● **Data**
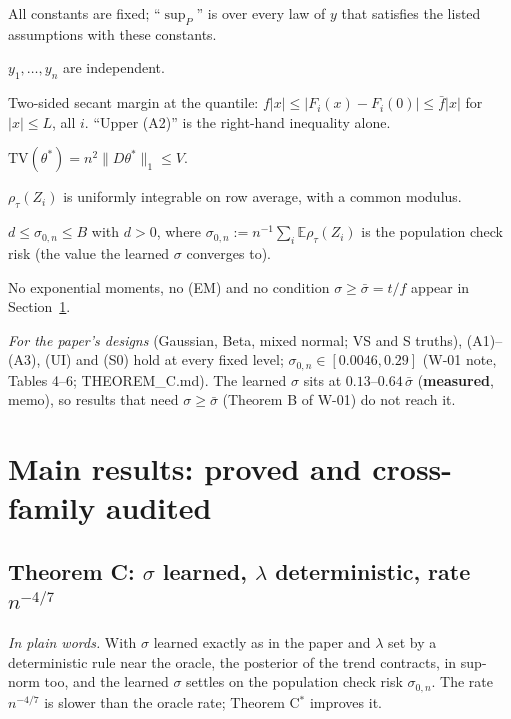 \documentclass[11pt]{article}
\newcommand{\E}{\mathbb{E}}
\newcommand{\norm}[1]{\lVert #1\rVert}
\newcommand{\TV}{\mathrm{TV}}
\newcommand{\sbar}{\bar\sigma}
\newcommand{\szero}{\sigma_{0,n}}
\newcommand{\ME}{\textbf{measured}}
\theoremstyle{plain}
\newcommand{\plainly}[1]{\par\smallskip\noindent\textit{In plain words.} #1\par\smallskip}
\begin{document}
All constants are fixed; ``$\sup_P$'' is over every law of $y$ that satisfies the listed assumptions with these constants.
\begin{description}[leftmargin=0pt]
\item[(A1)] $y_1,\dots,y_n$ are independent.
\item[(A2)] Two-sided secant margin at the quantile: $f|x|\le|F_i(x)-F_i(0)|\le\bar f|x|$ for $|x|\le L$, all $i$. ``Upper (A2)'' is the right-hand inequality alone.
\item[(A3)] $\TV(\theta^*)=n^2\norm{D\theta^*}_1\le V$.
\item[(UI)] $\rho_\tau(Z_i)$ is uniformly integrable on row average, with a common modulus.
\item[(S0)] $d\le\szero\le B$ with $d>0$, where $\szero:=n^{-1}\sum_i\E\rho_\tau(Z_i)$ is the population check risk (the value the learned $\sigma$ converges to).
\end{description}
No exponential moments, no (EM) and no condition $\sigma\ge\sbar=t/f$ appear in Section~\ref{sec:main}.

\noindent\textit{For the paper's designs} (Gaussian, Beta, mixed normal; VS and S truths), (A1)--(A3), (UI) and (S0) hold at every fixed level; $\szero\in[0.0046,0.29]$ (W-01 note, Tables 4--6; THEOREM\_C.md). The learned $\sigma$ sits at $0.13$--$0.64\,\sbar$ (\ME, memo), so results that need $\sigma\ge\sbar$ (Theorem B of W-01) do not reach it.

\section{Main results: proved and cross-family audited}
\label{sec:main}

\subsection{\texorpdfstring{Theorem C: $\sigma$ learned, $\lambda$ deterministic, rate $n^{-4/7}$}{Theorem C: sigma learned, lambda deterministic}}

\plainly{With $\sigma$ learned exactly as in the paper and $\lambda$ set by a deterministic rule near the oracle, the posterior of the trend contracts, in sup-norm too, and the learned $\sigma$ settles on the population check risk $\szero$. The rate $n^{-4/7}$ is slower than the oracle rate; Theorem C$^*$ improves it.}
\end{document}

● **Your goal**
Only the pictures stay behind; everything else in the data above is to be retyped exactly.

● **Expected output**
 \documentclass[11pt]{article}
\newcommand{\E}{\mathbb{E}}
\newcommand{\norm}[1]{\lVert #1\rVert}
\newcommand{\TV}{\mathrm{TV}}
\newcommand{\sbar}{\bar\sigma}
\newcommand{\szero}{\sigma_{0,n}}
\newcommand{\ME}{\textbf{measured}}
\theoremstyle{plain}
\newcommand{\plainly}[1]{\par\smallskip\noindent\textit{In plain words.} #1\par\smallskip}
\begin{document}
All constants are fixed; ``$\sup_P$'' is over every law of $y$ that satisfies the listed assumptions with these constants.
\begin{description}[leftmargin=0pt]
\item[(A1)] $y_1,\dots,y_n$ are independent.
\item[(A2)] Two-sided secant margin at the quantile: $f|x|\le|F_i(x)-F_i(0)|\le\bar f|x|$ for $|x|\le L$, all $i$. ``Upper (A2)'' is the right-hand inequality alone.
\item[(A3)] $\TV(\theta^*)=n^2\norm{D\theta^*}_1\le V$.
\item[(UI)] $\rho_\tau(Z_i)$ is uniformly integrable on row average, with a common modulus.
\item[(S0)] $d\le\szero\le B$ with $d>0$, where $\szero:=n^{-1}\sum_i\E\rho_\tau(Z_i)$ is the population check risk (the value the learned $\sigma$ converges to).
\end{description}
No exponential moments, no (EM) and no condition $\sigma\ge\sbar=t/f$ appear in Section~\ref{sec:main}.

\noindent\textit{For the paper's designs} (Gaussian, Beta, mixed normal; VS and S truths), (A1)--(A3), (UI) and (S0) hold at every fixed level; $\szero\in[0.0046,0.29]$ (W-01 note, Tables 4--6; THEOREM\_C.md). The learned $\sigma$ sits at $0.13$--$0.64\,\sbar$ (\ME, memo), so results that need $\sigma\ge\sbar$ (Theorem B of W-01) do not reach it.

\section{Main results: proved and cross-family audited}
\label{sec:main}

\subsection{\texorpdfstring{Theorem C: $\sigma$ learned, $\lambda$ deterministic, rate $n^{-4/7}$}{Theorem C: sigma learned, lambda deterministic}}

\plainly{With $\sigma$ learned exactly as in the paper and $\lambda$ set by a deterministic rule near the oracle, the posterior of the trend contracts, in sup-norm too, and the learned $\sigma$ settles on the population check risk $\szero$. The rate $n^{-4/7}$ is slower than the oracle rate; Theorem C$^*$ improves it.}
\end{document}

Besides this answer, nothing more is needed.